Se reeditó también Otro cuento de pájaros. ¿Qué lugar ocupa la narrativa en tu obra?

Después de Albricia en que el trasfondo es la unión madre hija, pensé hacer un cuento fantaseando un «viaje iniciático» madre hija por la montaña hasta un lugar donde se realizará o más bien se dilucidará el misterio de esa unión y el intento de desunión que nunca se concreta, tema que trató Mistral en forma increíble en el poema «Electra en la niebla». «Al Alba», se llamó el cuento que se publicó a fines de los ochenta en la revista Nómada de Puerto Rico. Esa fue mi primera incursión. A fines de los noventa la poeta Damaris Calderón me pidió algunos cuentos para su editorial Las dos Fridas, le mandé «Al Alba» y otros relatos que entonces formaban parte de una obra más larga en la que estaba trabajando. Curiosamente en casi todos aparecían, sin que yo los llamara, los pájaros: el tordo, el sueño de los pájaros, las plumas del ala del tucán. Los pájaros revoloteaban por mi cabeza. Son relatos, pero creo que también es poesía.

Publicaste, como Elvira, tu primer libro en la editorial de José Luis Mangieri en Buenos Aires, Tierra Firme.

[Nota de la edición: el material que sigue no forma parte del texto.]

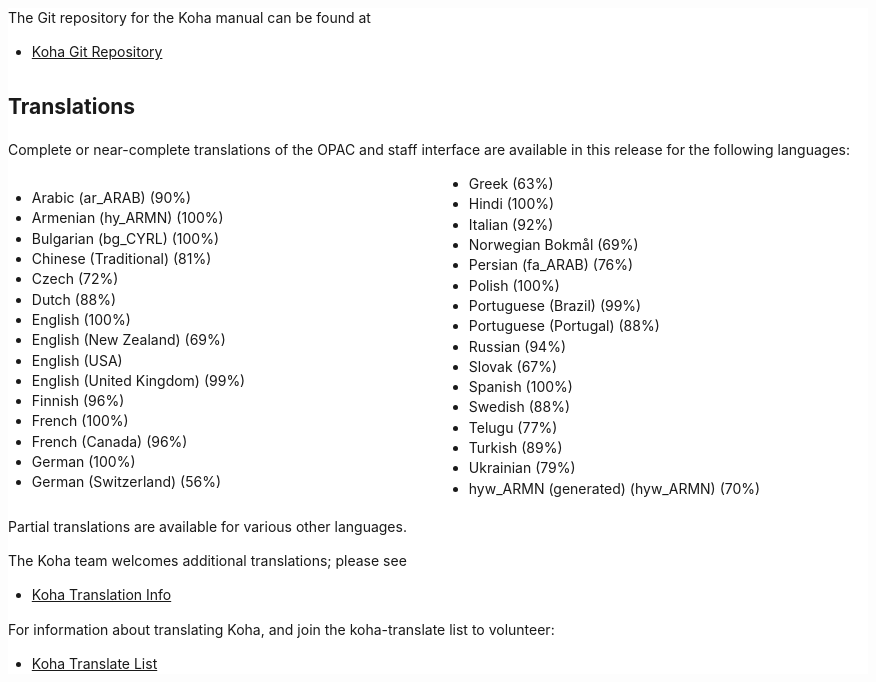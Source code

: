 The Git repository for the Koha manual can be found at

- [Koha Git Repository](https://gitlab.com/koha-community/koha-manual)

## Translations

Complete or near-complete translations of the OPAC and staff
interface are available in this release for the following languages:
<div style="column-count: 2;">

- Arabic (ar_ARAB) (90%)
- Armenian (hy_ARMN) (100%)
- Bulgarian (bg_CYRL) (100%)
- Chinese (Traditional) (81%)
- Czech (72%)
- Dutch (88%)
- English (100%)
- English (New Zealand) (69%)
- English (USA)
- English (United Kingdom) (99%)
- Finnish (96%)
- French (100%)
- French (Canada) (96%)
- German (100%)
- German (Switzerland) (56%)
- Greek (63%)
- Hindi (100%)
- Italian (92%)
- Norwegian Bokmål (69%)
- Persian (fa_ARAB) (76%)
- Polish (100%)
- Portuguese (Brazil) (99%)
- Portuguese (Portugal) (88%)
- Russian (94%)
- Slovak (67%)
- Spanish (100%)
- Swedish (88%)
- Telugu (77%)
- Turkish (89%)
- Ukrainian (79%)
- hyw_ARMN (generated) (hyw_ARMN) (70%)
</div>

Partial translations are available for various other languages.

The Koha team welcomes additional translations; please see

- [Koha Translation Info](http://wiki.koha-community.org/wiki/Translating_Koha)

For information about translating Koha, and join the koha-translate 
list to volunteer:

- [Koha Translate List](http://lists.koha-community.org/cgi-bin/mailman/listinfo/koha-translate)
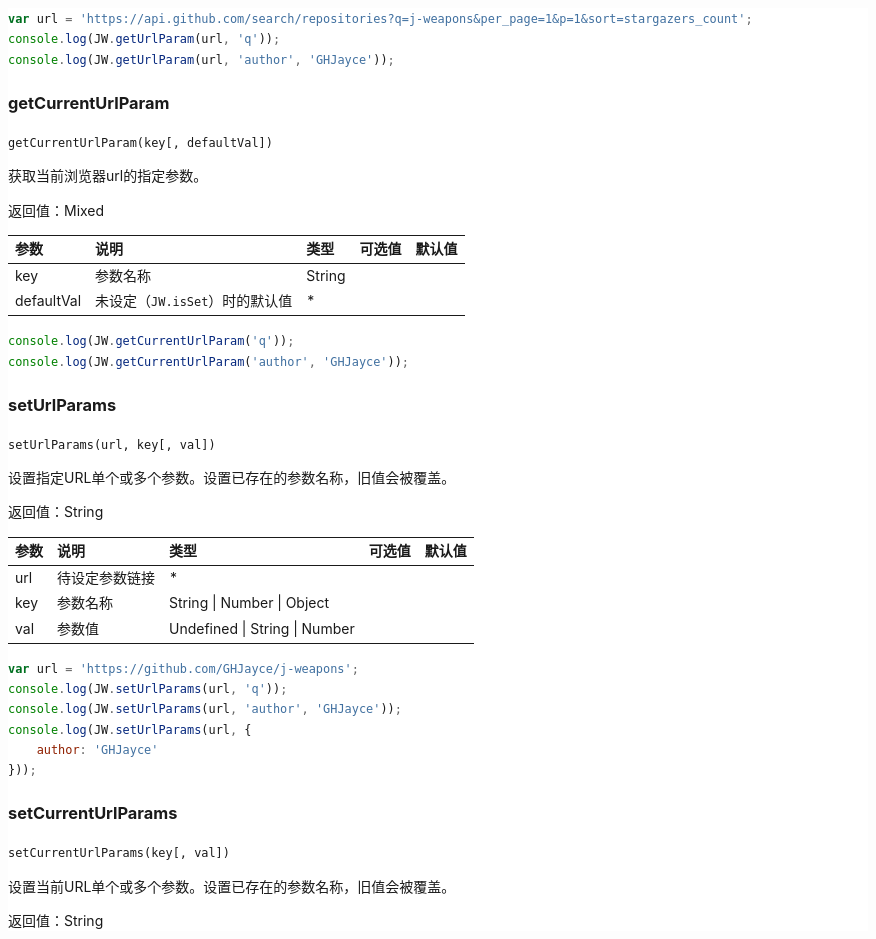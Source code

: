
 ```js
var url = 'https://api.github.com/search/repositories?q=j-weapons&per_page=1&p=1&sort=stargazers_count';
console.log(JW.getUrlParam(url, 'q'));
console.log(JW.getUrlParam(url, 'author', 'GHJayce'));
```


### getCurrentUrlParam

`getCurrentUrlParam(key[, defaultVal])`

获取当前浏览器url的指定参数。

返回值：Mixed

参数|说明|类型|可选值|默认值
:--|:--|:--|:--|:--
key|参数名称|String||
defaultVal|未设定（`JW.isSet`）时的默认值|*||

```js
console.log(JW.getCurrentUrlParam('q'));
console.log(JW.getCurrentUrlParam('author', 'GHJayce'));
```


### setUrlParams

`setUrlParams(url, key[, val])`

设置指定URL单个或多个参数。设置已存在的参数名称，旧值会被覆盖。

返回值：String

参数|说明|类型|可选值|默认值
:--|:--|:--|:--|:--
url|待设定参数链接|*||
key|参数名称|String \| Number \| Object||
val|参数值|Undefined \| String \| Number||

```js
var url = 'https://github.com/GHJayce/j-weapons';
console.log(JW.setUrlParams(url, 'q'));
console.log(JW.setUrlParams(url, 'author', 'GHJayce'));
console.log(JW.setUrlParams(url, {
    author: 'GHJayce'
}));
```


### setCurrentUrlParams

`setCurrentUrlParams(key[, val])`

设置当前URL单个或多个参数。设置已存在的参数名称，旧值会被覆盖。

返回值：String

Sí, durante esa década tuvimos un montón de vínculos con poetas argentinas. En el ochenta y siete organizamos el congreso de literatura femenina y vinieron muchísimas poetas y ensayistas de Buenos Aires: Beatriz Sarlo, Josefina Ludmer y Diana Bellessi. Después fui y Mangieri me publicó, Diana presentó el libro.

¿Cuál creés que es tu generación?

Generación no es cuando tú naciste, es lo que se genera. Nosotras nos juntamos para ese congreso. Yo conocía hasta esa oportunidad sólo a la Diamela Eltit y a la Eugenia Brito. A la Carmen Berenguer levemente. Y en ese congreso conocí a Verónica Zondek, Elvira Hernández. A todas las que estábamos escribiendo. Ahí intercambiamos libros y nos empezamos a leer. También ahí nos dimos cuenta de que éramos todas diferentes. No había una escuela.

Quizá en la utilización más bien opaca del lenguaje.

Es que nosotras quizá somos experimentales. Y tenemos de dónde. Desde Huidobro para acá. O desde la Winétt de Rokha, porque ha sido más leído Pablo, pero la Winétt era alucinante. Pero hay más; Parra, Juan Luis Martínez. La llevamos puesta.

Pero más allá de eso había una pulsión por inaugurar algo. No negando lo anterior, tanto de mujeres como de varones. La mayoría de nosotras éramos lectoras de Gabriela Mistral. No imitadoras, pero sí que la Mistral dejó muchas claves que nosotras desarrollamos. La mujer como creadora, como intelectual, como pensadora. Eso del encuentro con la madre lo tiene ella en «Encuentro en la niebla» como en otro poema de Lagar II que se llama «La gruta». Son mensajes suyos. Porque la poesía no es de uno. La poesía no nos pertenece. Puedes escribir el poema como puedes o como quieres. Pero la poesía nos pasa, es algo que así nos llega.